Build Large Language Model From Scratch Pdf Guide
Not a 100-billion-parameter monster (you don’t have the $100 million budget), but a scaled-down, functional, pedagogical LLM. This article will guide you through every step—tokenization, attention mechanisms, training loops, and evaluation. By the end, you’ll be ready to compile your own —a self-contained guide you can share, sell, or use to teach others. Download Alert: Throughout this guide, we reference a companion PDF template. You can use the structure below to create your own 200+ page document, complete with code blocks, diagrams, and exercises. Part 1: What Goes Into an LLM? A High-Level Map Before writing a single line of code, you need to map the territory. An LLM is not magic; it’s a stack of predictable components.

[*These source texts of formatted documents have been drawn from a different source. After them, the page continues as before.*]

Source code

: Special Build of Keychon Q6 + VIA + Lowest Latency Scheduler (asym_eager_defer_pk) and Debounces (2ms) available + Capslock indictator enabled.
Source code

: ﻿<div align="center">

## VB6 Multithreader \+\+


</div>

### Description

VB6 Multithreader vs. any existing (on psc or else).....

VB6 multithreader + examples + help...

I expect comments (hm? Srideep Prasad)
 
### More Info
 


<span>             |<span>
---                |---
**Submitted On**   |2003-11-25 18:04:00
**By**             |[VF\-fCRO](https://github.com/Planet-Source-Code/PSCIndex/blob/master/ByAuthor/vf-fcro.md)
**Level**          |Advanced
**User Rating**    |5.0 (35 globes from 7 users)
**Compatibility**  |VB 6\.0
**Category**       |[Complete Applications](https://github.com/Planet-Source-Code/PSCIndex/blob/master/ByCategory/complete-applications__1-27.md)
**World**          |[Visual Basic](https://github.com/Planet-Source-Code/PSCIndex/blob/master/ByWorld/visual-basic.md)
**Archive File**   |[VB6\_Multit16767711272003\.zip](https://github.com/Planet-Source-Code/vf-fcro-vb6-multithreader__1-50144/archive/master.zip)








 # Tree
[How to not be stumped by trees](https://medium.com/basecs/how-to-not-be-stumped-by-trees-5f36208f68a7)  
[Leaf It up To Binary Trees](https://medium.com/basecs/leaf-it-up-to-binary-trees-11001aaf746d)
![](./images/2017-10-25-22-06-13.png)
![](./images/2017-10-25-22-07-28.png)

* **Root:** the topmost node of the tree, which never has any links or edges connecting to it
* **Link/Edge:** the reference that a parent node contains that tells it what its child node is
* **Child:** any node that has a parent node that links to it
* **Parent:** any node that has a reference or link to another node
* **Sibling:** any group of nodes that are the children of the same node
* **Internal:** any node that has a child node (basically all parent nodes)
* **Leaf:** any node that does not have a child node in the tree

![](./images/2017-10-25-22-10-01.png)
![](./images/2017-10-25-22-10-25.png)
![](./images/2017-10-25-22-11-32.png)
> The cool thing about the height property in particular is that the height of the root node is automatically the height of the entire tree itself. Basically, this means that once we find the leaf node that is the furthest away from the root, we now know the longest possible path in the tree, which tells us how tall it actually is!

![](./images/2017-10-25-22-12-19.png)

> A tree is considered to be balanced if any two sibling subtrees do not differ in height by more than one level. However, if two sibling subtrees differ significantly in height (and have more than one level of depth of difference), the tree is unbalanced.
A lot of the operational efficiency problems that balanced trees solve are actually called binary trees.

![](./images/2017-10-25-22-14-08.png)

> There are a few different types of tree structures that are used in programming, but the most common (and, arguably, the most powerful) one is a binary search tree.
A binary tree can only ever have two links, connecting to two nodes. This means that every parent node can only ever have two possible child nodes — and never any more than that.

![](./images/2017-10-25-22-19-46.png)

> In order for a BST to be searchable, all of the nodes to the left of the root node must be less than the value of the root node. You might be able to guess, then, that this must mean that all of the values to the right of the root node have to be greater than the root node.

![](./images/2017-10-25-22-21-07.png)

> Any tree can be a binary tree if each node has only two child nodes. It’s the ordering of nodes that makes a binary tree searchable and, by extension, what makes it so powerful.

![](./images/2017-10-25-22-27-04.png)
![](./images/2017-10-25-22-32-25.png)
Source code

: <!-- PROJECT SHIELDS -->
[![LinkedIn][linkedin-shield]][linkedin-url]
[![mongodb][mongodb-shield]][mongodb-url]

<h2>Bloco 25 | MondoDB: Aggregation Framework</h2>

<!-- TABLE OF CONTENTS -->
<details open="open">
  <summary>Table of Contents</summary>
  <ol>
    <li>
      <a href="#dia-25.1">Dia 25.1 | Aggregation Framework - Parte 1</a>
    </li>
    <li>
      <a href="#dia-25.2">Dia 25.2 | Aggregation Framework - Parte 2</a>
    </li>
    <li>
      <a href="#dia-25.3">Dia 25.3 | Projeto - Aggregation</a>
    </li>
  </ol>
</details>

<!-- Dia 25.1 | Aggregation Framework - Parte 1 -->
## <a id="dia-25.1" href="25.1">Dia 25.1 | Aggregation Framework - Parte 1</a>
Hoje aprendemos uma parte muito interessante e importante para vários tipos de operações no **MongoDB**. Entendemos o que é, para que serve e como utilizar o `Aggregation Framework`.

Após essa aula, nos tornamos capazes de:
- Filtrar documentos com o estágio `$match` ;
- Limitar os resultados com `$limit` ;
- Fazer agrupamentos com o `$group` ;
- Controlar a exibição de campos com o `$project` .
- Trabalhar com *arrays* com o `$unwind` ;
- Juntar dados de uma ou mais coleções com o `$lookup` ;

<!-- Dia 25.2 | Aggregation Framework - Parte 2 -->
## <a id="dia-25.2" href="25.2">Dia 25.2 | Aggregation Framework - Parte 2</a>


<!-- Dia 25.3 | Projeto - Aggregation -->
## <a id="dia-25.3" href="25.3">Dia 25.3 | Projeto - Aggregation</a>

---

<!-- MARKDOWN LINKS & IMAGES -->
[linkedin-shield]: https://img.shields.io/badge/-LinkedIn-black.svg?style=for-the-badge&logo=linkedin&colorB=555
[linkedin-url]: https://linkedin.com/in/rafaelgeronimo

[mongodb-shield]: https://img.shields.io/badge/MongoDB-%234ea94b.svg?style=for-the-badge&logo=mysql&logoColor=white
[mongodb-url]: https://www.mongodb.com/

| Symptom | Likely Cause | Solution | |---------|--------------|----------| | Loss not decreasing | Learning rate too high/low | Use a sweep (3e-4 for AdamW) | | Loss is NaN | Exploding gradients | Clip gradients or lower LR | | Model repeats gibberish | Too small hidden dimensions | Increase embed size (e.g., 128→384) | | Training takes weeks | No data parallelism | Use DistributedDataParallel | build large language model from scratch pdf
import re from collections import defaultdict def train_bpe(text, num_merges): # Split into words and characters words = [list(word) + ['</w>'] for word in text.split()] # ... (full BPE algorithm here) return merges, vocab Not a 100-billion-parameter monster (you don’t have the
“You don’t need billions of parameters to learn the principles. A 10-million-parameter model on a Shakespeare corpus teaches the same lessons as GPT-4.” Part 2: Step-by-Step Implementation (Code-First) This is the heart of your PDF. Every serious “build from scratch” guide must include runable Python code . We’ll use PyTorch, but you could adapt to JAX or plain NumPy for educational purposes. Step 1: Tokenization – Byte Pair Encoding (BPE) Most modern LLMs use Byte Pair Encoding. Implement a simple version: Download Alert: Throughout this guide, we reference a
Your PDF should open with a chapter on this architecture, including a full-page diagram of a transformer decoder (the GPT family architecture). Use tools like TikZ or draw.io to create a clean figure.